6 Step 4: Record Processing

6.1 Objective

Transform selected records into analysis-ready values and leave a clear QC trail showing how you got there.

6.2 Step 4 is where hidden logic becomes visible

This is the point in the workflow where annual prep repos often stop looking simple. Gap fills, decomposition logic, suppressions, timing fixes, and historical-layer rules all tend to show up here.

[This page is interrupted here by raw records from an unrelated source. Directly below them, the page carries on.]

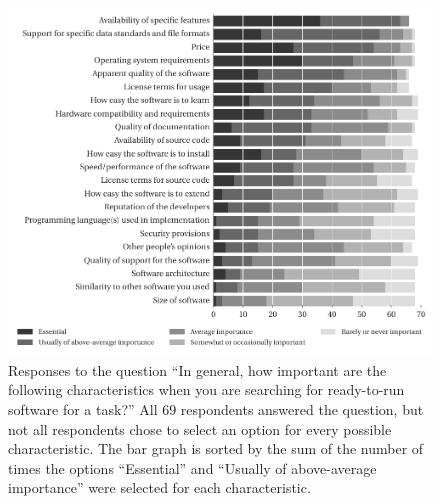 \documentclass{casicswhitepaper}
\newcommand{\totalRespondents}{69\xspace}
\begin{document}
\begin{figure}[bht]
  \centering
  \hspace*{-1ex}%
  \includegraphics{files/plots/bar-graph-criteria-ready-to-run.pdf}
  \vspace*{-4ex}
  \caption{Responses to the question ``In general, how important are the following characteristics when you are searching for ready-to-run software for a task?''  All \totalRespondents respondents answered the question, but not all respondents chose to select an option for every possible characteristic.  The bar graph is sorted by the sum of the number of times the options ``Essential'' and ``Usually of above-average importance'' were selected for each characteristic.}
  \label{criteria-ready-to-run}
\end{figure}


\end{document}
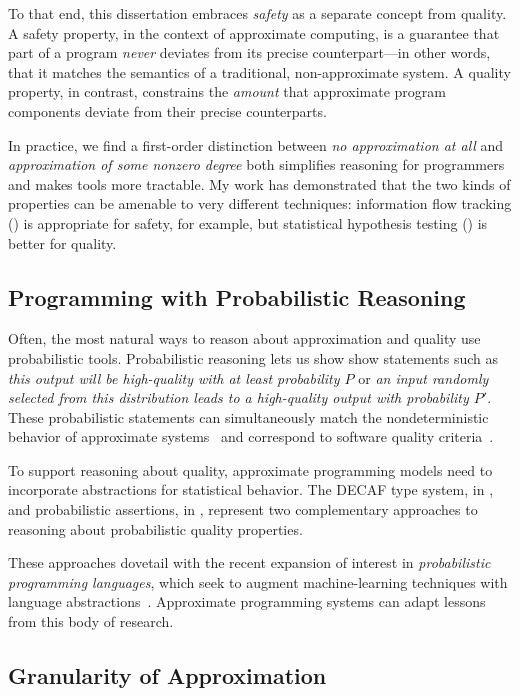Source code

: To that end, this dissertation embraces \emph{safety} as a separate concept
from quality.
A safety property, in the context of approximate computing, is a guarantee
that part of a program \emph{never} deviates from its precise counterpart---in
other words, that it matches the semantics of a traditional, non-approximate
system.
A quality property, in contrast, constrains the \emph{amount} that approximate
program components deviate from their precise counterparts.

In practice, we find a first-order distinction between \emph{no approximation at
all} and \emph{approximation of some nonzero degree} both simplifies reasoning
for programmers and makes tools more tractable.
My work has demonstrated that the two kinds of properties can be amenable to
very different techniques:
information flow tracking () is appropriate for safety, for
example, but statistical hypothesis testing () is better for
quality.

\subsection{Programming with Probabilistic Reasoning}

Often, the most natural ways to reason about approximation and quality use
probabilistic tools.
Probabilistic reasoning lets us show show statements such as \emph{this output
will be high-quality with at least probability $P$} or \emph{an input randomly
selected from this distribution leads to a high-quality output with
probability $P'$}.
These probabilistic statements can simultaneously match the nondeterministic behavior
of approximate systems~\cite{truffle, npu, approxstorage}
and correspond to software quality criteria~\cite{decaf, passert}.

To support reasoning about quality, approximate
programming models need to incorporate abstractions for statistical behavior.
The DECAF type system, in , and
probabilistic assertions, in , represent two
complementary approaches to reasoning about probabilistic quality
properties.

These approaches dovetail with the recent expansion of interest in
\emph{probabilistic programming languages}, which seek to augment
machine-learning techniques with language abstractions~\cite{church}.
Approximate programming systems can adapt lessons from this body of research.

\subsection{Granularity of Approximation}
\label{sec:princ:granularity}

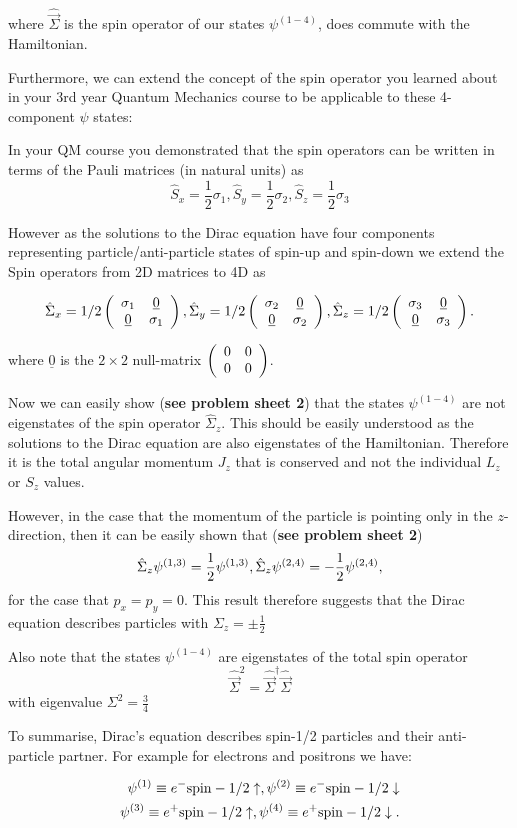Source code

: where $\hat{\vec{\Sigma}}$ is the spin operator of our states $\psi^{(1-4)}$, does commute with the Hamiltonian. 

Furthermore, we can extend the concept of the spin operator you learned about in your 3rd year Quantum Mechanics course to be applicable to these 4-component $\psi$ states:

In your QM course you demonstrated that the spin operators can be written in terms of the Pauli matrices (in natural units) as 
\[
\hat{S}_x=\frac{1}{2}\sigma_1,\hat{S}_y=\frac{1}{2}\sigma_2,\hat{S}_z=\frac{1}{2}\sigma_3
\]

However as the solutions to the Dirac equation have four components representing particle/anti-particle states of spin-up and spin-down we extend the Spin operators from 2D matrices to 4D as


\[ \hat{\Sigma}_{x} =1/2
 \left( \begin{array}{cc} \sigma_{1} & \underline{0} \\ \underline{0} & \sigma_{1} \end{array} \right) ,
\hat{\Sigma}_{y} =1/2
 \left( \begin{array}{cc} \sigma_{2} & \underline{0} \\ \underline{0} & \sigma_{2} \end{array} \right) ,
\hat{\Sigma}_{z} =1/2
 \left( \begin{array}{cc} \sigma_{3} & \underline{0} \\ \underline{0} & \sigma_{3} \end{array} \right).
\]

where $\underline{0}$ is the $2\times2$ null-matrix 
$ \left( \begin{array}{cc} 0 & 0 \\ 0 & 0 \end{array} \right)$.

Now we can easily show ({\bf see problem sheet 2}) that the states $\psi^{(1-4)}$ are not eigenstates of the spin operator $\hat{\Sigma}_{z}$. This should be easily understood as the solutions to the Dirac equation are also eigenstates of the Hamiltonian. Therefore it is the total angular momentum $J_z$ that is conserved and not the individual $L_z$ or $S_z$ values.

However, in the case that the momentum of the particle is pointing only in the $z$-direction, then 
it can be easily shown that ({\bf see problem sheet 2})
\[
\hat{\Sigma}_{z}\psi^{(1,3)}=\frac{1}{2}\psi^{(1,3)},\\
\hat{\Sigma}_{z}\psi^{(2,4)}=-\frac{1}{2}\psi^{(2,4)},
\]
for the case that $p_x=p_y=0$. This result therefore suggests that the Dirac equation describes particles with $\Sigma_{z}=\pm\frac{1}{2}$

Also note that the states  $\psi^{(1-4)}$ are eigenstates of the total spin operator
\[
\hat{\vec{\Sigma}}^2=\hat{\vec{\Sigma}}^{\dagger}\hat{\vec{\Sigma}}
\]
with eigenvalue $\Sigma^2=\frac{3}{4}$


To summarise, Dirac's equation describes spin-1/2 particles and their anti-particle partner. For example for electrons and positrons we have:

\begin{eqnarray*}
\psi^{(1)}\equiv e^- {\rm spin}-1/2 \uparrow,
\psi^{(2)}\equiv e^- {\rm spin}-1/2 \downarrow\\
\psi^{(3)}\equiv e^+ {\rm spin}-1/2 \uparrow, \psi^{(4)}\equiv e^+ {\rm spin}-1/2 \downarrow.
\end{eqnarray*}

The cookbook standard is straightforward:

  • keep the method explicit,
  • keep the raw-versus-adjusted distinction traceable, and
  • keep the intermediate QC artifacts.

6.3 Required outputs from Step 4

  • processed_records.csv
  • processing_log.md
  • exception-register.csv
  • qc-artifact-review.md
  • species-specific tracking or decomposition files written by the prep repo

6.4 Processing actions (in order)

  1. Apply approved transformations only.
  2. Preserve raw values and adjusted values, or leave a clear link between them.
  3. Add method tags and adjustment flags.
  4. Write intermediate QC artifacts.
  5. Summarize exceptions that require reviewer sign-off.

6.5 Treat intermediate artifacts as first-class outputs

Do not review only the final flat files.

Intermediate artifacts often contain the evidence that the method behaved as intended, for example:

  • matching checks,
  • decomposition tables,
  • CU-specific prep tables,
  • unmatched-site reports,
  • historical-layer comparison tables,
  • pop-versus-CU comparison checks.

If a reviewer cannot see those files, they cannot really review the run.

6.6 Minimum columns for exception-register.csv

  • species
  • output_layer
  • object
  • years_affected
  • rule_type
  • implemented_in
  • rationale
  • review_required
  • reviewer_notes

Typical rule_type values include rename, suppress, merge, timing_override, gap_fill, decomposition, and manual_value.

6.7 Keep output-layer semantics explicit

Output layer Typical fields What they mean Common trap
cu_timeseries SpnForTrend_*, SpnForAbd_* canonical CU series for status and benchmarks assuming trend and abundance fields are always identical
pop_representation pop IDs, pop names, spawner fields representation or context layer assuming pop sums must equal CU totals
historical_context historical stream or aggregate rows continuity/context only treating context rows as authoritative CU estimates
status bundle CU series + metric specs downstream compute contract mixing authoring notes into machine tables

6.8 Species-pattern notes from current production repos

  • Sockeye: multiple CU-specific gap-fill families exist. Treat them as declared methods with reviewable outputs, not as mysterious script magic.
  • Coho: natural/hatchery decomposition and brood-year derivation are central processing steps. Review the decomposition tables, not just the final CU file.
  • Chum: CU totals are assembled from major systems plus Harrison logic. Review the composition assumptions and document expected CU/pop non-equality.
  • Pink: keep the official CU series distinct from the historical NuSEDS representation layer. The layers answer different questions.

6.9 Minimum QC expectations

  • every material adjustment has a flag or method tag,
  • raw-versus-adjusted traceability is preserved,
  • intermediate QC artifacts are reviewed and logged,
  • intentional NA patterns are explained,
  • expected non-equality patterns are explained before release.

6.10 Escalate when

  • adjustments materially change interpretation but the rationale is weak,
  • manual fixes are introduced without a reproducible rule expression,
  • the only evidence for a method choice lives inside code comments, or
  • you cannot explain a major output change using the intermediate artifacts.